When execute more and more dirty-ring tests, the sem_vcpu_cont and
sem_vcpu_stop can be larger and larger, which makes many code paths
don't wait for the sem_t. Thus finally cause the problem.
To fix this problem, we can wait a while before set the host_quit to
true, which gives the vcpu time to enter the guest state, so it will
exit again. Then we can wait the vcpu to exit, and let it continue
again, then the vcpu will see the host_quit. Thus the sem_vcpu_cont and
sem_vcpu_stop will be both zero when test finished.
Signed-off-by: Shaoqin Huang <shahuang(a)redhat.com>
---
v2->v3:
- Rebase to v6.8-rc2.
- Use TEST_ASSERT().
v1->v2:
- Fix the real logic bug, not just fresh the context.
v1: https://lore.kernel.org/all/20231116093536.22256-1-shahuang@redhat.com/
v2: https://lore.kernel.org/all/20231117052210.26396-1-shahuang@redhat.com/
tools/testing/selftests/kvm/dirty_log_test.c | 16 +++++++++++++++-
1 file changed, 15 insertions(+), 1 deletion(-)
diff --git a/tools/testing/selftests/kvm/dirty_log_test.c b/tools/testing/selftests/kvm/dirty_log_test.c
index 6cbecf499767..dd2d8be390a5 100644
--- a/tools/testing/selftests/kvm/dirty_log_test.c
+++ b/tools/testing/selftests/kvm/dirty_log_test.c
@@ -417,7 +417,8 @@ static void dirty_ring_after_vcpu_run(struct kvm_vcpu *vcpu, int ret, int err)

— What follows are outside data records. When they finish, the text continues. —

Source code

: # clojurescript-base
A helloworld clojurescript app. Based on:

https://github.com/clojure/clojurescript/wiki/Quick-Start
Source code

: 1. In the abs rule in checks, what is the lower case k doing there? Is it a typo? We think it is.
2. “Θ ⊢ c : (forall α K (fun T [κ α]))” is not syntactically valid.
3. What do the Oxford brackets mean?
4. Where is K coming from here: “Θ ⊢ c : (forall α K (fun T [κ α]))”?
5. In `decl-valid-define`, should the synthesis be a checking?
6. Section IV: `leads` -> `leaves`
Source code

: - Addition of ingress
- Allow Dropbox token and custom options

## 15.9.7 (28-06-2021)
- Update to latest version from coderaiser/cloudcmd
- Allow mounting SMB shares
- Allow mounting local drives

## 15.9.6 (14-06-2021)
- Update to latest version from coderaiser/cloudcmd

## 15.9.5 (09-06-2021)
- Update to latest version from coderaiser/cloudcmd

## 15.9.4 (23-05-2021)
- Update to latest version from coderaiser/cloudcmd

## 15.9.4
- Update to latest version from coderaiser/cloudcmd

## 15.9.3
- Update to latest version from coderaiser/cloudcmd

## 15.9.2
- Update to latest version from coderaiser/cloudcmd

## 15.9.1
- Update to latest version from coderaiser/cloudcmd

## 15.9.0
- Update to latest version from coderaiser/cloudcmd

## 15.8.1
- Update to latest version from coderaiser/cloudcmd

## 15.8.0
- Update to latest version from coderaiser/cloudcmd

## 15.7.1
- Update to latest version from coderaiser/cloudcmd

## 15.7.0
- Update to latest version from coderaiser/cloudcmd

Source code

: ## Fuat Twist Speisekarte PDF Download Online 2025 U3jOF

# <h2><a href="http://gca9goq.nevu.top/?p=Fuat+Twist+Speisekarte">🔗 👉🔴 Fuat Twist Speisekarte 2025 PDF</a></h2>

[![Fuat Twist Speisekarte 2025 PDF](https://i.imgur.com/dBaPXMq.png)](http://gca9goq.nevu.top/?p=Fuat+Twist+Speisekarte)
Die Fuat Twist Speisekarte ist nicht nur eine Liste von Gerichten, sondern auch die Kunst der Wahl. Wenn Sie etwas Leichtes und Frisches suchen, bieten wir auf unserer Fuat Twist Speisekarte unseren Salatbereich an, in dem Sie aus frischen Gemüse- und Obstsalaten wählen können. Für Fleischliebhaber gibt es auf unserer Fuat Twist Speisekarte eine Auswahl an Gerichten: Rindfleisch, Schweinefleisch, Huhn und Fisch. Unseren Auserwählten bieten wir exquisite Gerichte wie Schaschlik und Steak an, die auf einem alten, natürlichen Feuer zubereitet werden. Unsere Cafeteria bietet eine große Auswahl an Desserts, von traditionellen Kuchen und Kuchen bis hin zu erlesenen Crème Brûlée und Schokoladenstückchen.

static void dirty_ring_before_vcpu_join(void)
{
- /* Kick another round of vcpu just to make sure it will quit */
+ /* Wait vcpu exit, and let it continue to see the host_quit. */
+ dirty_ring_wait_vcpu();
sem_post(&sem_vcpu_cont);
}
@@ -719,6 +720,7 @@ static void run_test(enum vm_guest_mode mode, void *arg)
struct kvm_vm *vm;
unsigned long *bmap;
uint32_t ring_buf_idx = 0;
+ int sem_val;
if (!log_mode_supported()) {
print_skip("Log mode '%s' not supported",
@@ -726,6 +728,11 @@ static void run_test(enum vm_guest_mode mode, void *arg)
return;
}
+ sem_getvalue(&sem_vcpu_stop, &sem_val);
+ assert(sem_val == 0);
+ sem_getvalue(&sem_vcpu_cont, &sem_val);
+ assert(sem_val == 0);
+
/*
* We reserve page table for 2 times of extra dirty mem which
* will definitely cover the original (1G+) test range. Here
@@ -825,6 +832,13 @@ static void run_test(enum vm_guest_mode mode, void *arg)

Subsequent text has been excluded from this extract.